Feature Proposal: Secondary Index Query Enhancements - Filter Expressions and Beyond #4

martinsumner · 2024-11-08T12:06:33Z

martinsumner
Nov 8, 2024
Maintainer

Background

There have been multiple attempts to add a capability to query data in Riak:

First there was Map/Reduce, but that wasn't always popular or easy; and ultimately basho post-sales engineers warned everyone not to use it.
Then there was riak search, a fresh implementation of a Lucene-style index in Riak, but there were issues with making that performant both in the short-term and long-term, and was also destined to be eventually inconsistent (with no mechanism to validate entropy between data store and query engine).
There was secondary indexes, which had its own performance problems, and were constrained in functional scope.
Secondary indexes could then be enhanced through the use of overloaded terms, and regular expressions, but that was never documented - and generating regular expressions in code had their own performance and end-user development challenges.
Then there was Yokozuna, which leveraged Lucene rather than replaced it, and tackled the tricky problem of anti-entropy. However, co-existing the beam and JVM and scaling the two technologies concurrently was problematic ... and ultimately the maintenance overhead on the Riak team was too much to keep Solr updated and Yokozuna was dropped.

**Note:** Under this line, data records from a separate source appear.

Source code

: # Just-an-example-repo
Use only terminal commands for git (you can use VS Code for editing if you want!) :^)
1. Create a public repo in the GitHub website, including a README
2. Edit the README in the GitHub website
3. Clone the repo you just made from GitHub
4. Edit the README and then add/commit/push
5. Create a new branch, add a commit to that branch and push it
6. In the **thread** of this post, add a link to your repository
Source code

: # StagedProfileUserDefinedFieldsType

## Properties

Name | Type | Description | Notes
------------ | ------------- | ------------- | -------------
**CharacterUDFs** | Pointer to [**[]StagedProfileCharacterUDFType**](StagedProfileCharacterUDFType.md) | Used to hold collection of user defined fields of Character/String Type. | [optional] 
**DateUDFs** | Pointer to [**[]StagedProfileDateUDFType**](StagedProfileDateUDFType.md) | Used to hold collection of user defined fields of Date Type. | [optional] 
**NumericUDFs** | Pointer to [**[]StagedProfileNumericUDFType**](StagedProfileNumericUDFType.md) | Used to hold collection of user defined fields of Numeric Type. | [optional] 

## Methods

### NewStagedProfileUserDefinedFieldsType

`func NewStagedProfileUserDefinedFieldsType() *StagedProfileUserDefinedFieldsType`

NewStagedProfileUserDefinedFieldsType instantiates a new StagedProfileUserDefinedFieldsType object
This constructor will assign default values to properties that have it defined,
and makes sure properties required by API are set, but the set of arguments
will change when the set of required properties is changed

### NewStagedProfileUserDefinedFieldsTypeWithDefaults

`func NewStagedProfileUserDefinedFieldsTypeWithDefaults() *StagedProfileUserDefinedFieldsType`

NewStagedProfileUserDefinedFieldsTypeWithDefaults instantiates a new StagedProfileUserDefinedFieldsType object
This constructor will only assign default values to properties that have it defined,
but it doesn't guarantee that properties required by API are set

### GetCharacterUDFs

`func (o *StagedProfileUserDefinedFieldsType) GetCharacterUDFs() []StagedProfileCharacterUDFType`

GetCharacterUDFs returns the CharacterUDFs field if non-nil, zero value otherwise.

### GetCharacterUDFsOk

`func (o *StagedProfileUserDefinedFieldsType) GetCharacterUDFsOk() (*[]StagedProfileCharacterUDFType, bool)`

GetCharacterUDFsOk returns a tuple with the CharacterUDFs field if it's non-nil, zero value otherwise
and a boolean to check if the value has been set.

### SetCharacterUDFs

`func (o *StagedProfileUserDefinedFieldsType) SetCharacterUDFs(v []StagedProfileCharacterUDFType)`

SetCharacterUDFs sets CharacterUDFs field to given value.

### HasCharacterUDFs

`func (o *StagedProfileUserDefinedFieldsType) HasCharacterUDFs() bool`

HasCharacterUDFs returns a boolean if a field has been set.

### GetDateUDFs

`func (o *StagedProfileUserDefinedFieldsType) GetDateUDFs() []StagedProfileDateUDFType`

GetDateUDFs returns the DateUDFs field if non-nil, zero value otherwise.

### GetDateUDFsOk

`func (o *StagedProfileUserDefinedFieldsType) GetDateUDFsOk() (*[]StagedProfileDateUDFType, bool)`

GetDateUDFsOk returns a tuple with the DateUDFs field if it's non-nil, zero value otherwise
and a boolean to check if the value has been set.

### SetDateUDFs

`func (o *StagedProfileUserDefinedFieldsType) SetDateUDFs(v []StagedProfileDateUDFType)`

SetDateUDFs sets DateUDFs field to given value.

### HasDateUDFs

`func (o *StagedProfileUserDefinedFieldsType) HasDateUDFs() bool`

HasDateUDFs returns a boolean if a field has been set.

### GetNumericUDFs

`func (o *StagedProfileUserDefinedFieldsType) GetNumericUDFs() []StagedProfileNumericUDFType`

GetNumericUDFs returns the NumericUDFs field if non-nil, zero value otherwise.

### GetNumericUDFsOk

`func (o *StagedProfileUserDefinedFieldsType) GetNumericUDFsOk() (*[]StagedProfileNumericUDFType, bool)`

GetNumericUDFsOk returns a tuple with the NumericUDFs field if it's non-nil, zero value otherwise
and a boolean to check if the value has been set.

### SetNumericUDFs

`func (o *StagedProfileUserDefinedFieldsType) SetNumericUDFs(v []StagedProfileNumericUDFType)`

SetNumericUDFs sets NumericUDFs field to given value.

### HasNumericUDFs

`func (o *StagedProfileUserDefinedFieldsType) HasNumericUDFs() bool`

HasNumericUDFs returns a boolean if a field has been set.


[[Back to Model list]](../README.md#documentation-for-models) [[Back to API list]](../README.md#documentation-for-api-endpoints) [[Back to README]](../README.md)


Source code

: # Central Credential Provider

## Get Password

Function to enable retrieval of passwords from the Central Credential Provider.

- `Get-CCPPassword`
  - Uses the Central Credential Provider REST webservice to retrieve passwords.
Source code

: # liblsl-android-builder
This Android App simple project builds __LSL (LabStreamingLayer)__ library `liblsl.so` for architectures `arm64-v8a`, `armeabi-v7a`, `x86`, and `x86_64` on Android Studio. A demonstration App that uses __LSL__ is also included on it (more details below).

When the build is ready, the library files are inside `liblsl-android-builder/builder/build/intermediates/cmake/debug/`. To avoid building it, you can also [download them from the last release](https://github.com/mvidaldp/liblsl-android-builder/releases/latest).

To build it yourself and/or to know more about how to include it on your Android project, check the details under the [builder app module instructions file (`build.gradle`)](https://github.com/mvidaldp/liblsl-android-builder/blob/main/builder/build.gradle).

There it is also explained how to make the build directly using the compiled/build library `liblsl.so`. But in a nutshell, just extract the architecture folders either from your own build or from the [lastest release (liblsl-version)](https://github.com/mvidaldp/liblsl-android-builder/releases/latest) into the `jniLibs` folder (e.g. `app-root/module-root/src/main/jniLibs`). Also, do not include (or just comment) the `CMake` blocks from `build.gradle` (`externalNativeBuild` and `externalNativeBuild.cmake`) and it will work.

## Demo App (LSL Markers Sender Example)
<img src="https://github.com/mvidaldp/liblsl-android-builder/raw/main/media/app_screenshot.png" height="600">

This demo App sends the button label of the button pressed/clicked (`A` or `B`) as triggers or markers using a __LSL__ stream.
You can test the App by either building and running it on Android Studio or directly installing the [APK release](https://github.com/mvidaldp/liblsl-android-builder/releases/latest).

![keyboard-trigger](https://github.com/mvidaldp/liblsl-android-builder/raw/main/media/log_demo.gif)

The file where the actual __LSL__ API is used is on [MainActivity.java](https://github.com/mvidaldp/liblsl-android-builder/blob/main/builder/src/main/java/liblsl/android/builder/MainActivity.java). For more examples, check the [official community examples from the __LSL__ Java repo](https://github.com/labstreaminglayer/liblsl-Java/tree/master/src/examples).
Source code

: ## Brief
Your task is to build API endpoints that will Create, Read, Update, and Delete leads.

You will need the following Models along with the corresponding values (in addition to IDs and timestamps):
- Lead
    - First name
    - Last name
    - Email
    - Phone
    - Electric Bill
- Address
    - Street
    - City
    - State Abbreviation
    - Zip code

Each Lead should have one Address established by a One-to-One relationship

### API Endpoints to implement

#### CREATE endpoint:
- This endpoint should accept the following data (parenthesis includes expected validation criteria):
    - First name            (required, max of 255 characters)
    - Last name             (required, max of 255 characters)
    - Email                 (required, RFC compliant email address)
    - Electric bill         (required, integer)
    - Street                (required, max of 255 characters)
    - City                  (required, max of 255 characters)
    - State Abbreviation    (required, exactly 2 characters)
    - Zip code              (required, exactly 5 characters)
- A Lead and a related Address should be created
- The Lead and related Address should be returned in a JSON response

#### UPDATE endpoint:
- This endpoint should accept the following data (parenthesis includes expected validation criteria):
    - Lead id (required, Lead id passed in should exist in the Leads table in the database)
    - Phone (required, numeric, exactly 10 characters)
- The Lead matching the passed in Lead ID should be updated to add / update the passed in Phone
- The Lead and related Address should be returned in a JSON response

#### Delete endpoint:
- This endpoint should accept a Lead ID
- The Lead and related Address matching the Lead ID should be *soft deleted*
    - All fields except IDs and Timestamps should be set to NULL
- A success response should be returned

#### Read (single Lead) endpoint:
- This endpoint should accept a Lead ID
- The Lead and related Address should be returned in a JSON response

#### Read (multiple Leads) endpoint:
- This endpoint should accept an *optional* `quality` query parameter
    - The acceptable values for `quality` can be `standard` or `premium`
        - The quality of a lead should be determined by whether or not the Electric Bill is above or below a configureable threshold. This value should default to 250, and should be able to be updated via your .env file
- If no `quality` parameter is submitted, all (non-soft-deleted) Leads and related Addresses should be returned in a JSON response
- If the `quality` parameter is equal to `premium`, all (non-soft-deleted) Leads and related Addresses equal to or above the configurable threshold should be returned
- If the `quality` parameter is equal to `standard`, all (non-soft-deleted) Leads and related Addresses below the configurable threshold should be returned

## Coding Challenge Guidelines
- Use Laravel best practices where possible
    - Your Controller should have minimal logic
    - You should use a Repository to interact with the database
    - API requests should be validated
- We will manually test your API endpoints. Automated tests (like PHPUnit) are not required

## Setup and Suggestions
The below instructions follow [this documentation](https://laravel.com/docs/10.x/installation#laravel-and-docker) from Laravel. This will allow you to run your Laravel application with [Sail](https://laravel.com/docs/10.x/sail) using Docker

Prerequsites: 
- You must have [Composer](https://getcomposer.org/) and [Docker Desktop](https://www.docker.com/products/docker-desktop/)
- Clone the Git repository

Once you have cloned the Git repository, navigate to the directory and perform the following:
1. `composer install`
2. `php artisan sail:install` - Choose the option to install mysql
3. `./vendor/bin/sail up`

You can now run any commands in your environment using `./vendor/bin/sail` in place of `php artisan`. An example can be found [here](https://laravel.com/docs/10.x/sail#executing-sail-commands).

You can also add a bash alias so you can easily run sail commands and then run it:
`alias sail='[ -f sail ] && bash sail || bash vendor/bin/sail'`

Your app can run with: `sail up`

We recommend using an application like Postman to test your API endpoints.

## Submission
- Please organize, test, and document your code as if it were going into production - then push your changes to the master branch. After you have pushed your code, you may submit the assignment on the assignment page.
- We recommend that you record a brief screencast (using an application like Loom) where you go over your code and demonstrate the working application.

Some performance improvements have been made to secondary indexing over the past few releases. Firstly the efficiency of querying has improved greatly by using leveled not eleveldb, and then through improvements in leveled/OTP itself:

There was also an order of magnitude of improvement made in query planning.

The addition of coverage participation option also addressed (with intervention) the primary functional issue of secondary index use.

The performance characteristics makes secondary indexes powerful, especially when compared to alternative databases (in particular DynamoDB). However, to make good use of these and support non-trivial queries - is is necessary to use overloaded terms and regular expressions. The primary issue with this has been with explaining the efficient use of this to developers. There is also the secondary issue of performance of more complex back-tracking regular expressions within the PCRE engine used by OTP. The engine is set be changed in OTP 28 - but that may cause its own migration issues for Riak.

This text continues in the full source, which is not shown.